Меня озадачили первые же встречи с друзьями из крестьян. Молодые и старики чувствовали себя в нашем присутствии неловко, в их отношении сквозила нарочитая отчужденность. Крестьяне избегали разговоров со мной, а крестьянки, издали заметив меня, делали вид, что заняты делами. Но вскоре мне стало ясно, что это просто уловка.
Под покровом темноты крестьяне один за другим прокрадывались тайком в наш дом. Когда за ними закрывалась дверь, они тут же освобождались от неловкости, задавали обычные вопросы, многословно извинялись за свое странное поведение. Крестьяне откровенно объясняли его причины: они не хотели, чтобы их беседы со мной были замечены, поскольку чрезмерное дружелюбие в отношении помещика и его семьи непременно обернется против них. Им не хотелось навлекать на себя гнев двух-трех коммунистов, представителей советских властей или чекистов, действовавших в районе усадьбы, которые являлись глазами и ушами нового режима.
Хотя эти новые государственные учреждения переживали младенческий возраст и не отличались в своей деятельности большой эффективностью, они могли поступать как им заблагорассудится. Вскоре после прибытия в поместье я впервые вступил с ними в контакт.
В углу нашей столовой висела икона Богородицы Новгородской в серебряном окладе. Она представляла собой замечательный образец русской иконописи и была заключена в массивную деревянную раму. День и ночь перед иконой светилась лампадка. Крестьяне соседних деревень весьма чтили икону и, как правило, просили во время церковных праздников дать разрешение нести ее во главе своих религиозных процессий, никогда не получая отказа. Подобная набожность стала причиной раздражения большевиков поселкового Совета, особенно в связи с тем, что она укрепляла узы между семьей землевладельца и крестьянством.

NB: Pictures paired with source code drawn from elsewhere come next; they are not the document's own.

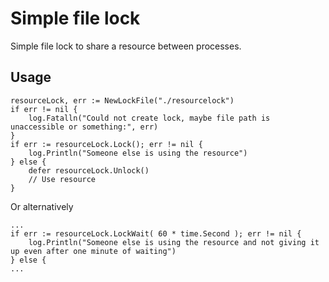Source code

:# Simple file lock

Simple file lock to share a resource between processes.

## Usage
    resourceLock, err := NewLockFile("./resourcelock")
    if err != nil {
        log.Fatalln("Could not create lock, maybe file path is unaccessible or something:", err)
    }
    if err := resourceLock.Lock(); err != nil {
        log.Println("Someone else is using the resource")
    } else {
        defer resourceLock.Unlock()
        // Use resource
    }

Or alternatively

    ...
    if err := resourceLock.LockWait( 60 * time.Second ); err != nil {
        log.Println("Someone else is using the resource and not giving it up even after one minute of waiting")
    } else {
    ...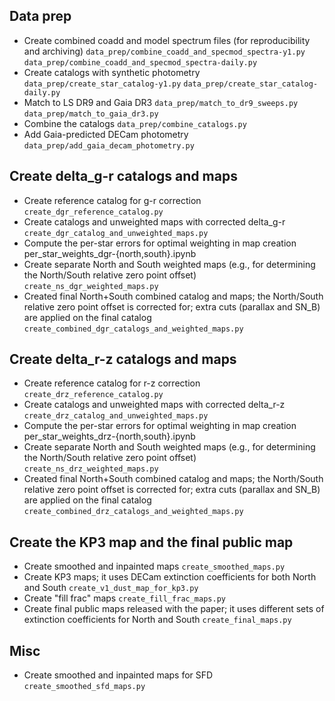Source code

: ## Data prep
 - Create combined coadd and model spectrum files (for reproducibility and archiving)
    `data_prep/combine_coadd_and_specmod_spectra-y1.py`
    `data_prep/combine_coadd_and_specmod_spectra-daily.py`
 - Create catalogs with synthetic photometry
    `data_prep/create_star_catalog-y1.py`
    `data_prep/create_star_catalog-daily.py`
 - Match to LS DR9 and Gaia DR3
    `data_prep/match_to_dr9_sweeps.py`
    `data_prep/match_to_gaia_dr3.py`
 - Combine the catalogs
    `data_prep/combine_catalogs.py`
 - Add Gaia-predicted DECam photometry
    `data_prep/add_gaia_decam_photometry.py`

## Create delta_g-r catalogs and maps
 - Create reference catalog for g-r correction
    `create_dgr_reference_catalog.py`
 - Create catalogs and unweighted maps with corrected delta_g-r
    `create_dgr_catalog_and_unweighted_maps.py`
 - Compute the per-star errors for optimal weighting in map creation
    per_star_weights_dgr-{north,south}.ipynb
 - Create separate North and South weighted maps (e.g., for determining the North/South relative zero point offset)
    `create_ns_dgr_weighted_maps.py`
 - Created final North+South combined catalog and maps; the North/South relative zero point offset is corrected for; extra cuts (parallax and SN_B) are applied on the final catalog
    `create_combined_dgr_catalogs_and_weighted_maps.py`

## Create delta_r-z catalogs and maps
 - Create reference catalog for r-z correction
    `create_drz_reference_catalog.py`
 - Create catalogs and unweighted maps with corrected delta_r-z
    `create_drz_catalog_and_unweighted_maps.py`
 - Compute the per-star errors for optimal weighting in map creation
    per_star_weights_drz-{north,south}.ipynb
 - Create separate North and South weighted maps (e.g., for determining the North/South relative zero point offset)
    `create_ns_drz_weighted_maps.py`
 - Created final North+South combined catalog and maps; the North/South relative zero point offset is corrected for; extra cuts (parallax and SN_B) are applied on the final catalog
    `create_combined_drz_catalogs_and_weighted_maps.py`

## Create the KP3 map and the final public map
 - Create smoothed and inpainted maps
    `create_smoothed_maps.py`
 - Create KP3 maps; it uses DECam extinction coefficients for both North and South
    `create_v1_dust_map_for_kp3.py`
 - Create "fill frac" maps
    `create_fill_frac_maps.py`
 - Create final public maps released with the paper; it uses different sets of extinction coefficients for North and South
    `create_final_maps.py`

## Misc
 - Create smoothed and inpainted maps for SFD
    `create_smoothed_sfd_maps.py`
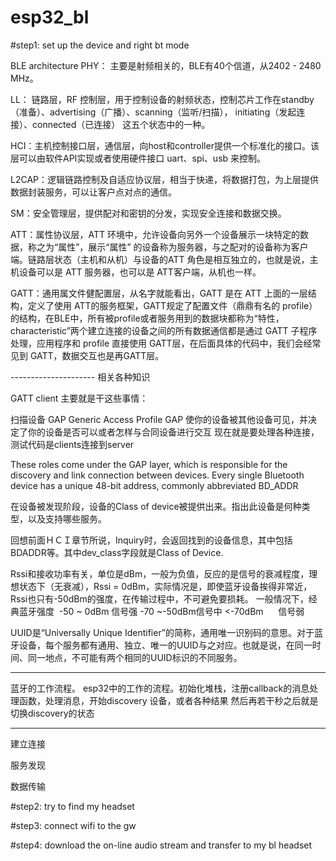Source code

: # esp32_bl

#step1: set up the device and right bt mode

BLE architecture
PHY： 主要是射频相关的，BLE有40个信道，从2402 - 2480 MHz。

LL： 链路层，RF 控制层，用于控制设备的射频状态，控制芯片工作在standby（准备）、advertising（广播）、scanning（监听/扫描）， initiating（发起连接）、connected（已连接） 这五个状态中的一种。

HCI：主机控制接口层，通信层，向host和controller提供一个标准化的接口。该层可以由软件API实现或者使用硬件接口 uart、spi、usb 来控制。

L2CAP：逻辑链路控制及自适应协议层，相当于快递，将数据打包，为上层提供数据封装服务，可以让客户点对点的通信。

SM：安全管理层，提供配对和密钥的分发，实现安全连接和数据交换。

ATT：属性协议层，ATT 环境中，允许设备向另外一个设备展示一块特定的数据，称之为“属性”，展示“属性” 的设备称为服务器，与之配对的设备称为客户端。链路层状态（主机和从机）与设备的ATT 角色是相互独立的，也就是说，主机设备可以是 ATT 服务器，也可以是 ATT客户端，从机也一样。

GATT：通用属文件健配置层，从名字就能看出，GATT 是在 ATT 上面的一层结构，定义了使用 ATT的服务框架，GATT规定了配置文件（鼎鼎有名的 profile）的结构，在BLE中，所有被profile或者服务用到的数据块都称为“特性， characteristic”两个建立连接的设备之间的所有数据通信都是通过 GATT 子程序处理，应用程序和 profile 直接使用 GATT层，在后面具体的代码中，我们会经常见到 GATT，数据交互也是再GATT层。


--------------------- 相关各种知识

GATT client 主要就是干这些事情：

扫描设备
GAP Generic Access Profile
GAP 使你的设备被其他设备可见，并决定了你的设备是否可以或者怎样与合同设备进行交互
现在就是要处理各种连接，测试代码是clients连接到server

These roles come under the GAP layer, which is responsible for the discovery and link connection between devices.
Every single Bluetooth device has a unique 48-bit address, commonly abbreviated BD_ADDR

在设备被发现阶段，设备的Class of device被提供出来。指出此设备是何种类型，以及支持哪些服务。

回想前面ＨＣＩ章节所说，Inquiry时，会返回找到的设备信息，其中包括BDADDR等。其中dev_class字段就是Class of Device.



Rssi和接收功率有关，单位是dBm，一般为负值，反应的是信号的衰减程度，理想状态下（无衰减），Rssi = 0dBm，实际情况是，即使蓝牙设备挨得非常近，Rssi也只有-50dBm的强度，在传输过程中，不可避免要损耗。
一般情况下，经典蓝牙强度 
-50 ~ 0dBm 信号强
-70 ~-50dBm信号中
<-70dBm      信号弱

   UUID是“Universally Unique Identifier”的简称，通用唯一识别码的意思。对于蓝牙设备，每个服务都有通用、独立、唯一的UUID与之对应。也就是说，在同一时间、同一地点，不可能有两个相同的UUID标识的不同服务。
   
--------------------- 
蓝牙的工作流程。
esp32中的工作的流程。初始化堆栈，注册callback的消息处理函数，处理消息，开始discovery 设备，或者各种结果
然后再若干秒之后就是切换discovery的状态

---------------------
建立连接

服务发现

数据传输


#step2: try to find my headset

#step3: connect wifi to the gw

#step4: download the on-line audio stream and transfer to my bl headset

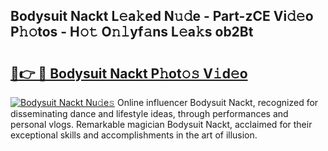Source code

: ## Bodysuit Nackt L𝚎a𝚔ed N𝚞𝚍e - Part-zCE Vi𝚍𝚎o P𝚑𝚘tos - H𝚘𝚝 O𝚗𝚕yf𝚊ns L𝚎a𝚔s ob2Bt

# <h2><a href="http://kfe9fr.oniu.top/?m=Bodysuit+Nackt">🔗👉 🔴 Bodysuit Nackt P𝚑ot𝚘𝚜 V𝚒d𝚎o</a></h2>

[![Bodysuit Nackt Nu𝚍e𝚜](https://i.imgur.com/0qMVB7G.gif)](http://kfe9fr.oniu.top/?m=Bodysuit+Nackt)
Online influencer Bodysuit Nackt, recognized for disseminating dance and lifestyle ideas, through performances and personal vlogs. Remarkable magician Bodysuit Nackt, acclaimed for their exceptional skills and accomplishments in the art of illusion.  
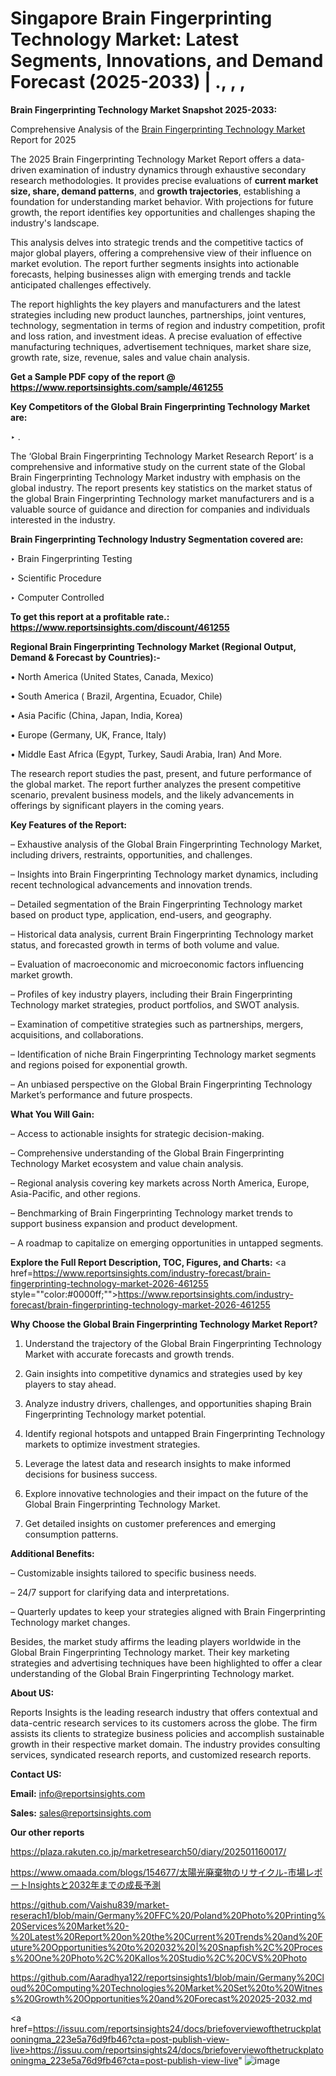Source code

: # Singapore Brain Fingerprinting Technology Market: Latest Segments, Innovations, and Demand Forecast (2025-2033) | ., , , 

<strong>Brain Fingerprinting Technology Market Snapshot 2025-2033:</strong>

Comprehensive Analysis of the <a href=https://www.reportsinsights.com/sample/461255>Brain Fingerprinting Technology Market</a> Report for 2025

The 2025 Brain Fingerprinting Technology Market Report offers a data-driven examination of industry dynamics through exhaustive secondary research methodologies. It provides precise evaluations of <strong>current market size, share, demand patterns</strong>, and <strong>growth trajectories</strong>, establishing a foundation for understanding market behavior. With projections for future growth, the report identifies key opportunities and challenges shaping the industry's landscape.

This analysis delves into strategic trends and the competitive tactics of major global players, offering a comprehensive view of their influence on market evolution. The report further segments insights into actionable forecasts, helping businesses align with emerging trends and tackle anticipated challenges effectively.

The report highlights the key players and manufacturers and the latest strategies including new product launches, partnerships, joint ventures, technology, segmentation in terms of region and industry competition, profit and loss ration, and investment ideas. A precise evaluation of effective manufacturing techniques, advertisement techniques, market share size, growth rate, size, revenue, sales and value chain analysis.

<strong>Get a Sample PDF copy of the report @ <a href=https://www.reportsinsights.com/sample/461255 style=color:#0000ff;>https://www.reportsinsights.com/sample/461255</a></strong>

<strong>Key Competitors of the Global Brain Fingerprinting Technology Market are:</strong>

‣ .

The ‘Global Brain Fingerprinting Technology Market Research Report’ is a comprehensive and informative study on the current state of the Global Brain Fingerprinting Technology Market industry with emphasis on the global industry. The report presents key statistics on the market status of the global Brain Fingerprinting Technology market manufacturers and is a valuable source of guidance and direction for companies and individuals interested in the industry.

<strong>Brain Fingerprinting Technology Industry Segmentation covered are:</strong>

‣ Brain Fingerprinting Testing

‣ Scientific Procedure

‣ Computer Controlled

<strong>To get this report at a profitable rate.: <a href=https://www.reportsinsights.com/discount/461255 style=color:#0000ff;>https://www.reportsinsights.com/discount/461255</a></strong>

<strong>Regional Brain Fingerprinting Technology Market (Regional Output, Demand &amp; Forecast by Countries):-</strong>

• North America (United States, Canada, Mexico)

• South America ( Brazil, Argentina, Ecuador, Chile)

• Asia Pacific (China, Japan, India, Korea)

• Europe (Germany, UK, France, Italy)

• Middle East Africa (Egypt, Turkey, Saudi Arabia, Iran) And More.

The research report studies the past, present, and future performance of the global market. The report further analyzes the present competitive scenario, prevalent business models, and the likely advancements in offerings by significant players in the coming years.

<strong>Key Features of the Report:</strong>

– Exhaustive analysis of the Global Brain Fingerprinting Technology Market, including drivers, restraints, opportunities, and challenges.

– Insights into Brain Fingerprinting Technology market dynamics, including recent technological advancements and innovation trends.

– Detailed segmentation of the Brain Fingerprinting Technology market based on product type, application, end-users, and geography.

– Historical data analysis, current Brain Fingerprinting Technology market status, and forecasted growth in terms of both volume and value.

– Evaluation of macroeconomic and microeconomic factors influencing market growth.

– Profiles of key industry players, including their Brain Fingerprinting Technology market strategies, product portfolios, and SWOT analysis.

– Examination of competitive strategies such as partnerships, mergers, acquisitions, and collaborations.

– Identification of niche Brain Fingerprinting Technology market segments and regions poised for exponential growth.

– An unbiased perspective on the Global Brain Fingerprinting Technology Market’s performance and future prospects.

<strong>What You Will Gain:</strong>

– Access to actionable insights for strategic decision-making.

– Comprehensive understanding of the Global Brain Fingerprinting Technology Market ecosystem and value chain analysis.

– Regional analysis covering key markets across North America, Europe, Asia-Pacific, and other regions.

– Benchmarking of Brain Fingerprinting Technology market trends to support business expansion and product development.

– A roadmap to capitalize on emerging opportunities in untapped segments.

<strong>Explore the Full Report Description, TOC, Figures, and Charts:</strong>
<a href=https://www.reportsinsights.com/industry-forecast/brain-fingerprinting-technology-market-2026-461255 style=""color:#0000ff;"">https://www.reportsinsights.com/industry-forecast/brain-fingerprinting-technology-market-2026-461255</a>

<strong>Why Choose the Global Brain Fingerprinting Technology Market Report?</strong>

1. Understand the trajectory of the Global Brain Fingerprinting Technology Market with accurate forecasts and growth trends.

2. Gain insights into competitive dynamics and strategies used by key players to stay ahead.

3. Analyze industry drivers, challenges, and opportunities shaping Brain Fingerprinting Technology market potential.

4. Identify regional hotspots and untapped Brain Fingerprinting Technology markets to optimize investment strategies.

5. Leverage the latest data and research insights to make informed decisions for business success.

6. Explore innovative technologies and their impact on the future of the Global Brain Fingerprinting Technology Market.

7. Get detailed insights on customer preferences and emerging consumption patterns.

<strong>Additional Benefits:</strong>

– Customizable insights tailored to specific business needs.

– 24/7 support for clarifying data and interpretations.

– Quarterly updates to keep your strategies aligned with Brain Fingerprinting Technology market changes.

Besides, the market study affirms the leading players worldwide in the Global Brain Fingerprinting Technology market. Their key marketing strategies and advertising techniques have been highlighted to offer a clear understanding of the Global Brain Fingerprinting Technology market.

<strong><strong>About US</strong>:</strong>

Reports Insights is the leading research industry that offers contextual and data-centric research services to its customers across the globe. The firm assists its clients to strategize business policies and accomplish sustainable growth in their respective market domain. The industry provides consulting services, syndicated research reports, and customized research reports.

<strong>Contact US:</strong>

<p class=><b>Email:</b> <a href=mailto:info@reportsinsights.com>info@reportsinsights.com</a></p>
<p class=><b>Sales:</b> <a href=mailto:sales@reportsinsights.com>sales@reportsinsights.com</a></p>

<strong>Our other reports</strong>

<a href=https://plaza.rakuten.co.jp/marketresearch50/diary/202501160017/>https://plaza.rakuten.co.jp/marketresearch50/diary/202501160017/</a>

<a href=https://www.omaada.com/blogs/154677/太陽光廃棄物のリサイクル-市場レポートInsightsと2032年までの成長予測>https://www.omaada.com/blogs/154677/太陽光廃棄物のリサイクル-市場レポートInsightsと2032年までの成長予測</a>

<a href=https://github.com/Vaishu839/market-reserach1/blob/main/Germany%20FFC%20/Poland%20Photo%20Printing%20Services%20Market%20-%20Latest%20Report%20on%20the%20Current%20Trends%20and%20Future%20Opportunities%20to%202032%20|%20Snapfish%2C%20Process%20One%20Photo%2C%20Kallos%20Studio%2C%20CVS%20Photo>https://github.com/Vaishu839/market-reserach1/blob/main/Germany%20FFC%20/Poland%20Photo%20Printing%20Services%20Market%20-%20Latest%20Report%20on%20the%20Current%20Trends%20and%20Future%20Opportunities%20to%202032%20|%20Snapfish%2C%20Process%20One%20Photo%2C%20Kallos%20Studio%2C%20CVS%20Photo</a>

<a href=https://github.com/Aaradhya122/reportsinsights1/blob/main/Germany%20Cloud%20Computing%20Technologies%20Market%20Set%20to%20Witness%20Growth%20Opportunities%20and%20Forecast%202025-2032.md>https://github.com/Aaradhya122/reportsinsights1/blob/main/Germany%20Cloud%20Computing%20Technologies%20Market%20Set%20to%20Witness%20Growth%20Opportunities%20and%20Forecast%202025-2032.md</a>

<a href=https://issuu.com/reportsinsights24/docs/briefoverviewofthetruckplatooningma_223e5a76d9fb46?cta=post-publish-view-live>https://issuu.com/reportsinsights24/docs/briefoverviewofthetruckplatooningma_223e5a76d9fb46?cta=post-publish-view-live</a>"
![image](https://github.com/user-attachments/assets/8d82f1b0-bc56-4043-b71a-9d740e430638)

Однажды утром меня разбудил мальчик-слуга, который, затаив дыхание, сообщил, что через реку перебираются солдаты. Выглянув из окна, я увидел на платформе двигавшегося парома отряд численностью в 14–15 человек, некоторые из них остались на противоположном берегу охранять три повозки. Солдаты были с ружьями, и у меня не осталось сомнений, что они направляются к нашему дому. Я быстро оделся.
Когда они вошли в ворота, я открыл дверь дома и ожидал их уже на пороге. О прибытии отряда стало известно и в деревне. Мужчины, женщины и дети направились к нам в спешном порядке, и во дворе уже собралась приличная толпа крестьян.
Возглавлял отряд комиссар в черной фуражке и кожанке, с револьвером за поясом. Он подошел, вручил мне два листка бумаги и сказал:
– Распоряжения поселкового Совета! Если мне будет позволено взять это с собой, уверяю вас, товарищ, что ни у кого не будет неприятностей.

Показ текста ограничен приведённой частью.